» Work item
Without the pictures, print the lines from the one holding "Strong understanding of" through the last line below, both included, exactly as they stand.

» Entries shown
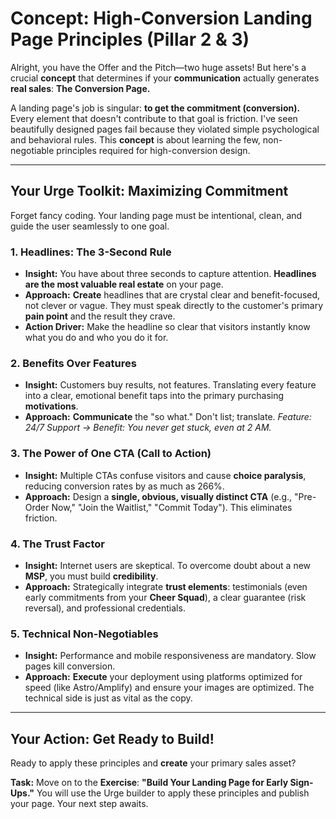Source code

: # Concept: High-Conversion Landing Page Principles (Pillar 2 & 3)

Alright, you have the Offer and the Pitch—two huge assets! But here's a crucial **concept** that determines if your **communication** actually generates **real sales**: **The Conversion Page.**

A landing page's job is singular: **to get the commitment (conversion).** Every element that doesn't contribute to that goal is friction. I've seen beautifully designed pages fail because they violated simple psychological and behavioral rules. This **concept** is about learning the few, non-negotiable principles required for high-conversion design.

---

## Your Urge Toolkit: Maximizing Commitment

Forget fancy coding. Your landing page must be intentional, clean, and guide the user seamlessly to one goal.

### 1. Headlines: The 3-Second Rule

* **Insight:** You have about three seconds to capture attention. **Headlines are the most valuable real estate** on your page.
* **Approach:** **Create** headlines that are crystal clear and benefit-focused, not clever or vague. They must speak directly to the customer's primary **pain point** and the result they crave.
* **Action Driver:** Make the headline so clear that visitors instantly know what you do and who you do it for.

### 2. Benefits Over Features

* **Insight:** Customers buy results, not features. Translating every feature into a clear, emotional benefit taps into the primary purchasing **motivations**.
* **Approach:** **Communicate** the "so what." Don't list; translate. *Feature: 24/7 Support -> Benefit: You never get stuck, even at 2 AM.*

### 3. The Power of One CTA (Call to Action)

* **Insight:** Multiple CTAs confuse visitors and cause **choice paralysis**, reducing conversion rates by as much as 266%.
* **Approach:** Design a **single, obvious, visually distinct CTA** (e.g., "Pre-Order Now," "Join the Waitlist," "Commit Today"). This eliminates friction.

### 4. The Trust Factor

* **Insight:** Internet users are skeptical. To overcome doubt about a new **MSP**, you must build **credibility**.
* **Approach:** Strategically integrate **trust elements**: testimonials (even early commitments from your **Cheer Squad**), a clear guarantee (risk reversal), and professional credentials.

### 5. Technical Non-Negotiables

* **Insight:** Performance and mobile responsiveness are mandatory. Slow pages kill conversion.
* **Approach:** **Execute** your deployment using platforms optimized for speed (like Astro/Amplify) and ensure your images are optimized. The technical side is just as vital as the copy.

---

## Your Action: Get Ready to Build!

Ready to apply these principles and **create** your primary sales asset?

**Task:** Move on to the **Exercise**: **"Build Your Landing Page for Early Sign-Ups."** You will use the Urge builder to apply these principles and publish your page. Your next step awaits.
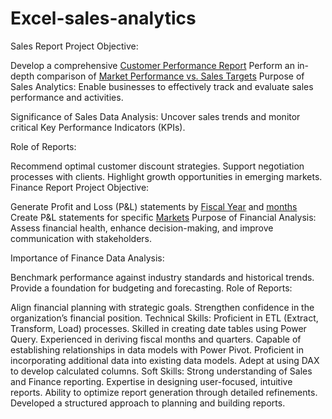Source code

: # Excel-sales-analytics
Sales Report
Project Objective:

Develop a comprehensive [Customer Performance Report](https://github.com/keerthana883/Excel-sales-analytics/blob/main/Customer%20Performance%20Report.pdf)
Perform an in-depth comparison of [Market Performance vs. Sales Targets](https://github.com/keerthana883/Excel-sales-analytics/blob/main/Market%20Performance%20vs%20Target%20Report.pdf)
Purpose of Sales Analytics:
Enable businesses to effectively track and evaluate sales performance and activities.

Significance of Sales Data Analysis:
Uncover sales trends and monitor critical Key Performance Indicators (KPIs).

Role of Reports:

Recommend optimal customer discount strategies.
Support negotiation processes with clients.
Highlight growth opportunities in emerging markets.
Finance Report
Project Objective:

Generate Profit and Loss (P&L) statements by [Fiscal Year](https://github.com/keerthana883/Excel-sales-analytics/blob/main/P%26L%20Statement%20by%20Fiscal%20Year.pdf) and [months](https://github.com/keerthana883/Excel-sales-analytics/blob/main/P%26L%20Statement%20by%20Months.pdf)
Create P&L statements for specific [Markets](https://github.com/keerthana883/Excel-sales-analytics/blob/main/P%26L%20Statement%20by%20Markets.pdf)
Purpose of Financial Analysis:
Assess financial health, enhance decision-making, and improve communication with stakeholders.

Importance of Finance Data Analysis:

Benchmark performance against industry standards and historical trends.
Provide a foundation for budgeting and forecasting.
Role of Reports:

Align financial planning with strategic goals.
Strengthen confidence in the organization’s financial position.
Technical Skills:
Proficient in ETL (Extract, Transform, Load) processes.
Skilled in creating date tables using Power Query.
Experienced in deriving fiscal months and quarters.
Capable of establishing relationships in data models with Power Pivot.
Proficient in incorporating additional data into existing data models.
Adept at using DAX to develop calculated columns.
Soft Skills:
Strong understanding of Sales and Finance reporting.
Expertise in designing user-focused, intuitive reports.
Ability to optimize report generation through detailed refinements.
Developed a structured approach to planning and building reports.
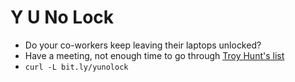 # Y U No Lock

* Do your co-workers keep leaving their laptops unlocked?
* Have a meeting, not enough time to go through [Troy Hunt's
  list](https://www.troyhunt.com/40-inappropriate-actions-to-take/)
* `curl -L bit.ly/yunolock`
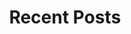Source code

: ---
layout: home
title: "Recent Posts"
tags: [Jekyll, theme, responsive, blog, template]
image:
  feature: blackfriars.jpg
---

» Answer to this exercise
Strong understanding of Sales and Finance reporting.
Expertise in designing user-focused, intuitive reports.
Ability to optimize report generation through detailed refinements.
Developed a structured approach to planning and building reports.
 # Y U No Lock

* Do your co-workers keep leaving their laptops unlocked?
* Have a meeting, not enough time to go through [Troy Hunt's
  list](https://www.troyhunt.com/40-inappropriate-actions-to-take/)
* `curl -L bit.ly/yunolock`
Source code

: ---
layout: home
title: "Recent Posts"
tags: [Jekyll, theme, responsive, blog, template]
image:
  feature: blackfriars.jpg
---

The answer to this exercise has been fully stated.